# Too Big for Nymph?



## DefyTheNorms (Nov 21, 2017)

I have my tiny Budwing nymph (not sure which instar) in a 32oz deli cup. I was wondering if it was too large for nymph this size (feeding wise). I always keep a few fruit flies in it, but worry it may be too large to effectively find food. You can see him/her on the upper right.  Also, is this a good set-up, in general?


----------



## Connor (Nov 21, 2017)

Looks good to me


----------



## Mystymantis (Nov 21, 2017)

That looks like a good setup. Your budwing should be able to find the fruit flies with no problems.


----------



## PrayingMantisPets (Nov 21, 2017)

That’s fine. It should be able to live in there for a few molts and find plenty of food.
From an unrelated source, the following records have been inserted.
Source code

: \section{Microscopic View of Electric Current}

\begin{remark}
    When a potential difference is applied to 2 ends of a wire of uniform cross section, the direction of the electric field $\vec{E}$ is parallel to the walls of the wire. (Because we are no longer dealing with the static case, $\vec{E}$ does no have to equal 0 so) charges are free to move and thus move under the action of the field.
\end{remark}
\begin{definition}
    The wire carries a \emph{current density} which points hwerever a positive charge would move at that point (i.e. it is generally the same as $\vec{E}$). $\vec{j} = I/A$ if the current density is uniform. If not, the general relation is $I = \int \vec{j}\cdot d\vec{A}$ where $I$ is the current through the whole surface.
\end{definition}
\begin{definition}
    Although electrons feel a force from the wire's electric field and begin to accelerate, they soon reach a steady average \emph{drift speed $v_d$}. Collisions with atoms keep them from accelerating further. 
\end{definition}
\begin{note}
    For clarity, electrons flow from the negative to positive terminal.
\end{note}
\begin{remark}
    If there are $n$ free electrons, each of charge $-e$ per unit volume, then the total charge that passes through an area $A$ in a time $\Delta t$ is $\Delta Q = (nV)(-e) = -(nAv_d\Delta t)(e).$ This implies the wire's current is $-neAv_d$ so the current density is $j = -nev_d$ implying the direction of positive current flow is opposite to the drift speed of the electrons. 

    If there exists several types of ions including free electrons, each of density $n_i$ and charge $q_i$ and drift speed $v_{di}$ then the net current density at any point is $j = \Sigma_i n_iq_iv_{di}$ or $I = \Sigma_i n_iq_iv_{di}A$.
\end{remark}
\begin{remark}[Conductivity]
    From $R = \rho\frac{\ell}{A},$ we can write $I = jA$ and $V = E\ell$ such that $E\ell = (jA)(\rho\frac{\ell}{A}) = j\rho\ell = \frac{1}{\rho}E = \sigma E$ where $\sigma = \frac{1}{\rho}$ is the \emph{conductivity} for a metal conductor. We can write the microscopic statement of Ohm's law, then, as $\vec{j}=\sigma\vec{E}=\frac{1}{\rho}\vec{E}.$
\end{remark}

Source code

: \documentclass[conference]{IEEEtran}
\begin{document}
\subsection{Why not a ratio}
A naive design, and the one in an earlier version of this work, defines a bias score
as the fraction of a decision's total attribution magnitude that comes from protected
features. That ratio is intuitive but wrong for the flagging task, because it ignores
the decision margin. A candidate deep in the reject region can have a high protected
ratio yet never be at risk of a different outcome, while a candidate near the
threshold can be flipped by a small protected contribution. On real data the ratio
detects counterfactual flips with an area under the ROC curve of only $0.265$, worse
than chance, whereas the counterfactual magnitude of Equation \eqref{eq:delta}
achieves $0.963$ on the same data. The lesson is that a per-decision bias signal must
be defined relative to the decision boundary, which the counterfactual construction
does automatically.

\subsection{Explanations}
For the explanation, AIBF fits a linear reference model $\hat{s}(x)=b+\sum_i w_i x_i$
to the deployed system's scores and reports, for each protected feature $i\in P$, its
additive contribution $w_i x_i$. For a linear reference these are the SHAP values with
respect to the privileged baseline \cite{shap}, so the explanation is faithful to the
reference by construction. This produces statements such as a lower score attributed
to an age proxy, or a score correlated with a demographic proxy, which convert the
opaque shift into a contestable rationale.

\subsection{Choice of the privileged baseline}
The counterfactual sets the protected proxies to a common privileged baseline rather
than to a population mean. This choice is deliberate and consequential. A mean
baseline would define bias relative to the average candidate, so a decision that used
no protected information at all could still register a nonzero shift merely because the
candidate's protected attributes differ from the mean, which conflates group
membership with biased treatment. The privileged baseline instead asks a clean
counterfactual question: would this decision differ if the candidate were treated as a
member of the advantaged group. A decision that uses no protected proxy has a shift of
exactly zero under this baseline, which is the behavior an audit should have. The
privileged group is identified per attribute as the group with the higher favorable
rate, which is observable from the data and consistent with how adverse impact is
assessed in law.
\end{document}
I keep about 5 fruit flys in the cup and they actually stay alive for a while until some start to disappear. I wonder why ?


----------



## DefyTheNorms (Nov 21, 2017)

PrayingMantisPets said:


> they actually stay alive for a while until some start to disappear. I wonder why


I found 5 fruit fly wings stuck to the side of the deli cup. I guess he was eating more than I thought lol


----------



## Rick (Nov 22, 2017)

That is fine. It will grow into it. Fruit flies tend to gather at the top and so do mantids so that shouldn't be an issue.


----------